Hi, I’m facing a weird problem. Here I use the ultralytics model to run object detection, it gives reasonable results with predicted bonding box. Later I rebuilt the model without reading that yaml file, because it’s random weights, it gives bonding box with 0 value inside. And then the weird thing happens, when I load parameters from the pretrained ultralytics model to the rebuilt model, it gives empty bounding box. And I randomly checked the maximum loaded parameters of the rebuilt model and the pretrained one, it’s same. I don’t know what happened, but I’m sure it the problem of parameter transfer problem. Here’s the loading code I used. Hope anyone can help me. Thank you so much, I really appreciate it.
rebuilt_model.conv1.load_state_dict(pretrain_model.model._modules[‘model’][0].state_dict())

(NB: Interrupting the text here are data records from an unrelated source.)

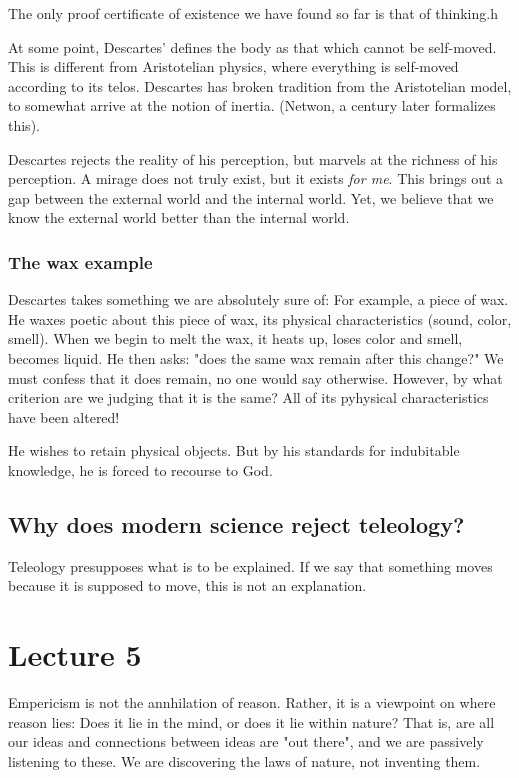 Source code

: \documentclass[11pt]{book}
\begin{document}
The only proof certificate of existence we have found so far is
that of thinking.h

At some point, Descartes' defines the body as that which cannot be self-moved.
This is different from Aristotelian physics, where everything is self-moved
according to its telos. Descartes has broken tradition from the Aristotelian
model, to somewhat arrive at the notion of inertia. (Netwon, a century later
formalizes this).

Descartes rejects the reality of his perception, but marvels at the richness of
his perception. A mirage does not truly exist, but it exists \textit{for me}.
This brings out a gap between the external world and the internal world.
Yet, we believe that we know the external world better than the internal world.

\subsubsection{The wax example}
Descartes takes something we are absolutely sure of: For example, a piece of
wax.  He waxes poetic about this piece of wax, its physical characteristics
(sound, color, smell). When we begin to melt the wax, it heats up, loses color
and smell, becomes liquid. He then asks: "does the same wax remain after this
change?" We must confess that it does remain, no one would say otherwise.
However, by what criterion are we judging that it is the same? All of its
pyhysical characteristics have been altered!

He wishes to retain physical objects. But by his standards for indubitable
knowledge, he is forced to recourse to God. 

\subsection{Why does modern science reject teleology?}
Teleology presupposes what is to be explained. If we say that something moves
because it is supposed to move, this is not an explanation.

\section{Lecture 5}
Empericism is not the annhilation of reason. Rather, it is a viewpoint on where
reason lies: Does it lie in the mind, or does it lie within nature? That is,
are all our ideas and connections between ideas are "out there", and we are
passively listening to these. We are discovering the laws of nature, not
inventing them.
\end{document}
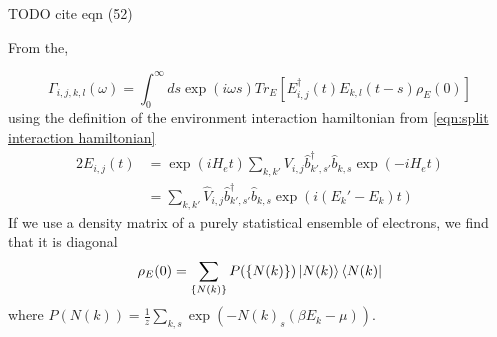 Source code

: 
TODO cite eqn (52)

From the,

\begin{equation}
    \Gamma_{i,j, k,l}(\omega) =
    \int_0^\infty{}{
    ds \exp{(i\omega{}s)}
    Tr_{E}[E^\dagger_{i,j}(t)E_{k,l}(t-s)\rho_E(0)]
    }
\end{equation}
using the definition of the
environment interaction hamiltonian
from \cref{eqn:split interaction hamiltonian}
\begin{alignat}{2}
    E_{i, j}(t) & =
    \exp{(iH_e t)}
    \sum_{k,k'} V_{i,j} \hat{b}^\dagger_{k',s'}\hat{b}_{k,s}
    \exp{(-iH_e t)}                           \\
                & = \sum_{k,k'} \hat{V}_{i,j}
    \hat{b}^\dagger_{k',s'}\hat{b}_{k,s} \exp{(i(E_k' - E_k)t)}
\end{alignat}
If we use a density matrix of a purely
statistical ensemble of electrons,
we find that it is
diagonal~\cite{sakurai_napolitano_2020}
\begin{equation}
    \rho_E(0) = \sum_{\{N(k)\}} P(\{N(k)\}) \ket{N(k)} \bra{N(k)}
\end{equation}
where \(P(N(k)) =
\frac{1}{z}\sum_{k,s}
\exp{(-{N(k)}_s(\beta E_k - \mu))}\).

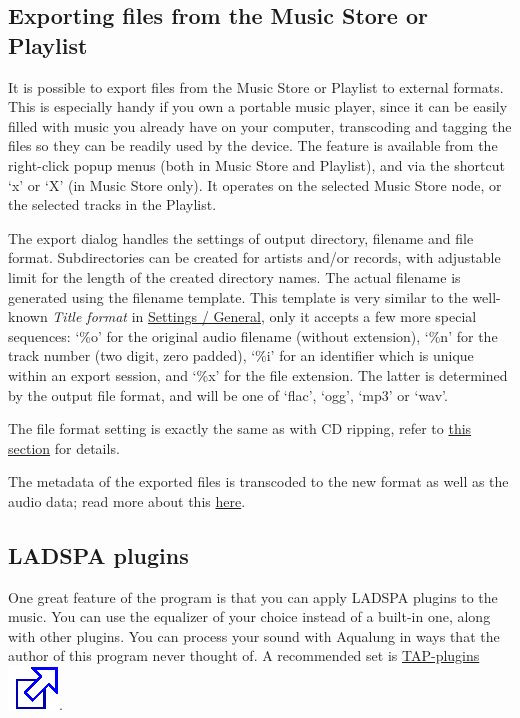 \documentclass[10pt,english]{article}
\begin{document}
\subsection{Exporting files from the Music Store or Playlist\label{idp623952}}



\noindent It is possible to export files from the Music Store or
Playlist to external formats. This is especially handy if you
own a portable music player, since it can be easily filled
with music you already have on your computer, transcoding and
tagging the files so they can be readily used by the
device. The feature is available from the right-click popup
menus (both in Music Store and Playlist), and via the shortcut
`x' or `X' (in Music Store only). It operates on the
selected Music Store node, or the selected tracks in the
Playlist.




The export dialog handles the settings of output directory,
filename and file format. Subdirectories can be created for
artists and/or records, with adjustable limit for the length
of the created directory names. The actual filename is
generated using the filename template. This template is very
similar to the well-known \textsl{Title format} in \hyperref[idp808416]{\color{blue}Settings / General}, only it
accepts a few more special sequences: `\%o' for the
original audio filename (without extension), `\%n' for the
track number (two digit, zero padded), `\%i' for an
identifier which is unique within an export session, and
`\%x' for the file extension. The latter is determined by
the output file format, and will be one of `flac',
`ogg', `mp3' or `wav'.




The file format setting is exactly the same as with CD
ripping, refer to \hyperref[idp589520]{\color{blue}this section} for
details.




The metadata of the exported files is transcoded to the new
format as well as the audio data; read more about this \hyperref[idp737408]{\color{blue}here}.




\subsection{LADSPA plugins\label{idp635136}}



\noindent One great feature of the program is that you can apply
LADSPA plugins to the music. You can use the equalizer of your
choice instead of a built-in one, along with other
plugins. You can process your sound with Aqualung in ways that
the author of this program never thought of. A recommended set
is \href{http://tap-plugins.sourceforge.net}{TAP-plugins\includegraphics[scale=0.5]{external.eps}}.
\end{document}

rebuilt_model.conv2.load_state_dict(pretrain_model.model._modules[‘model’][1].state_dict())
rebuilt_model.c2f1.load_state_dict(pretrain_model.model._modules[‘model’][2].state_dict())
rebuilt_model.conv3.load_state_dict(pretrain_model.model._modules[‘model’][3].state_dict())
rebuilt_model.c2f2.load_state_dict(pretrain_model.model._modules[‘model’][4].state_dict())
rebuilt_model.conv4.load_state_dict(pretrain_model.model._modules[‘model’][5].state_dict())
rebuilt_model.c2f3.load_state_dict(pretrain_model.model._modules[‘model’][6].state_dict())
…
Sorry, later I tried remove detect layer parameter transfer code, and now it can give bounding box with 0 values, but I want the model outputs the bounding box same as pretrained model, can someone help me? Thank you so much again.
In your code snippet it seems you are loading state_dict
s for a few specific layers not all modules. Could you explain why loading the “full” state_dict
won’t work as I would speculate a few layers might be missed and are thus still randomly initialized.
Hi, thank you so much for your reply. Actually I load parameters block by block, I just show part of the blocks. I’ve loaded all the 22 blocks. Just the last block detection block is where the problem happens, I feel.
rebuilt_model.detect.load_state_dict(pretrain_model.model._modules[‘model’][22].state_dict())
Could you explain why you feel this block fails? Do you see any errors os warnings when loading the parameters?
I’m so sorry, seems there’s block I mistakely put a shortcut. But state_dict function can’t detect the mismatch. Thank you for your quick and kind answer.
I’m unsure if I understand your response correctly, but is this difference in your model causing the issue?